**Exercise objective**
Go through the records and give each one again exactly, omitting the images.

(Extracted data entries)
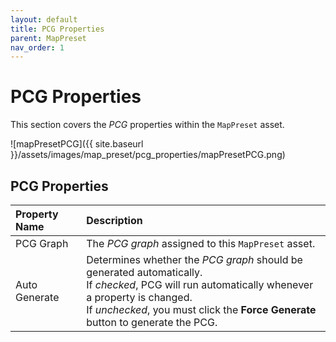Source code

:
 ```yaml
---
layout: default
title: PCG Properties 
parent: MapPreset
nav_order: 1
---
```


# PCG Properties

This section covers the *PCG* properties within the `MapPreset` asset.

![mapPresetPCG]({{ site.baseurl }}/assets/images/map_preset/pcg_properties/mapPresetPCG.png)
## PCG Properties

| Property Name | Description                                                                                                                                                                                                                              |
| :------------ | :--------------------------------------------------------------------------------------------------------------------------------------------------------------------------------------------------------------------------------------- |
| PCG Graph     | The *PCG graph* assigned to this `MapPreset` asset.                                                                                                                                                                                      |
| Auto Generate | Determines whether the *PCG graph* should be generated automatically. <br>If *checked*, PCG will run automatically whenever a property is changed. <br>If *unchecked*, you must click the **Force Generate** button to generate the PCG. |
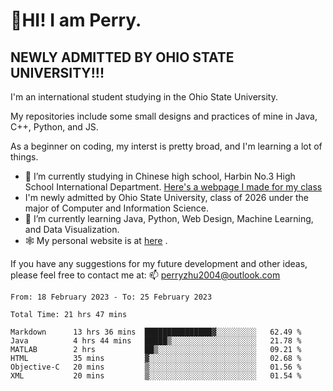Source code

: # 🌄HI! I am Perry. <br> #
## NEWLY ADMITTED BY OHIO STATE UNIVERSITY!!! ##  
I'm an international student studying in the Ohio State University. <br>

My repositories include some small designs and practices of mine in Java, C++, Python, and JS. <br>

As a beginner on coding, my interst is pretty broad, and I'm learning a lot of things. <br>
- 🔭 I’m currently studying in Chinese high school, Harbin No.3 High School International Department. [Here's a webpage I made for my class](https://perry2004.github.io/weirdos/)
- I'm newly admitted by Ohio State University, class of 2026 under the major of Computer and Information Science. 
- 🌱 I’m currently learning Java, Python, Web Design, Machine Learning, and Data Visualization. 
- 🕸️ My personal website is at <a href="https://zhu-yp.cn">here</a> .  

If you have any suggestions for my future development and other ideas, please feel free to contact me at: 📫 [perryzhu2004@outlook.com](mailto:perryzhu2004@outlook.com)

<!--START_SECTION:waka-->

```text
From: 18 February 2023 - To: 25 February 2023

Total Time: 21 hrs 47 mins

Markdown      13 hrs 36 mins  ███████████████▓░░░░░░░░░   62.49 %
Java          4 hrs 44 mins   █████▒░░░░░░░░░░░░░░░░░░░   21.78 %
MATLAB        2 hrs           ██▒░░░░░░░░░░░░░░░░░░░░░░   09.21 %
HTML          35 mins         ▓░░░░░░░░░░░░░░░░░░░░░░░░   02.68 %
Objective-C   20 mins         ▒░░░░░░░░░░░░░░░░░░░░░░░░   01.56 %
XML           20 mins         ▒░░░░░░░░░░░░░░░░░░░░░░░░   01.54 %
```

<!--END_SECTION:waka-->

**Result of this task**
Source code

:
 ```yaml
---
layout: default
title: PCG Properties 
parent: MapPreset
nav_order: 1
---
```


# PCG Properties

This section covers the *PCG* properties within the `MapPreset` asset.

![mapPresetPCG]({{ site.baseurl }}/assets/images/map_preset/pcg_properties/mapPresetPCG.png)
## PCG Properties

| Property Name | Description                                                                                                                                                                                                                              |
| :------------ | :--------------------------------------------------------------------------------------------------------------------------------------------------------------------------------------------------------------------------------------- |
| PCG Graph     | The *PCG graph* assigned to this `MapPreset` asset.                                                                                                                                                                                      |
| Auto Generate | Determines whether the *PCG graph* should be generated automatically. <br>If *checked*, PCG will run automatically whenever a property is changed. <br>If *unchecked*, you must click the **Force Generate** button to generate the PCG. |
Source code

: # 🌄HI! I am Perry. <br> #
## NEWLY ADMITTED BY OHIO STATE UNIVERSITY!!! ##  
I'm an international student studying in the Ohio State University. <br>

My repositories include some small designs and practices of mine in Java, C++, Python, and JS. <br>

As a beginner on coding, my interst is pretty broad, and I'm learning a lot of things. <br>
- 🔭 I’m currently studying in Chinese high school, Harbin No.3 High School International Department. [Here's a webpage I made for my class](https://perry2004.github.io/weirdos/)
- I'm newly admitted by Ohio State University, class of 2026 under the major of Computer and Information Science. 
- 🌱 I’m currently learning Java, Python, Web Design, Machine Learning, and Data Visualization. 
- 🕸️ My personal website is at <a href="https://zhu-yp.cn">here</a> .  

If you have any suggestions for my future development and other ideas, please feel free to contact me at: 📫 [perryzhu2004@outlook.com](mailto:perryzhu2004@outlook.com)

<!--START_SECTION:waka-->

```text
From: 18 February 2023 - To: 25 February 2023

Total Time: 21 hrs 47 mins

Markdown      13 hrs 36 mins  ███████████████▓░░░░░░░░░   62.49 %
Java          4 hrs 44 mins   █████▒░░░░░░░░░░░░░░░░░░░   21.78 %
MATLAB        2 hrs           ██▒░░░░░░░░░░░░░░░░░░░░░░   09.21 %
HTML          35 mins         ▓░░░░░░░░░░░░░░░░░░░░░░░░   02.68 %
Objective-C   20 mins         ▒░░░░░░░░░░░░░░░░░░░░░░░░   01.56 %
XML           20 mins         ▒░░░░░░░░░░░░░░░░░░░░░░░░   01.54 %
```

<!--END_SECTION:waka-->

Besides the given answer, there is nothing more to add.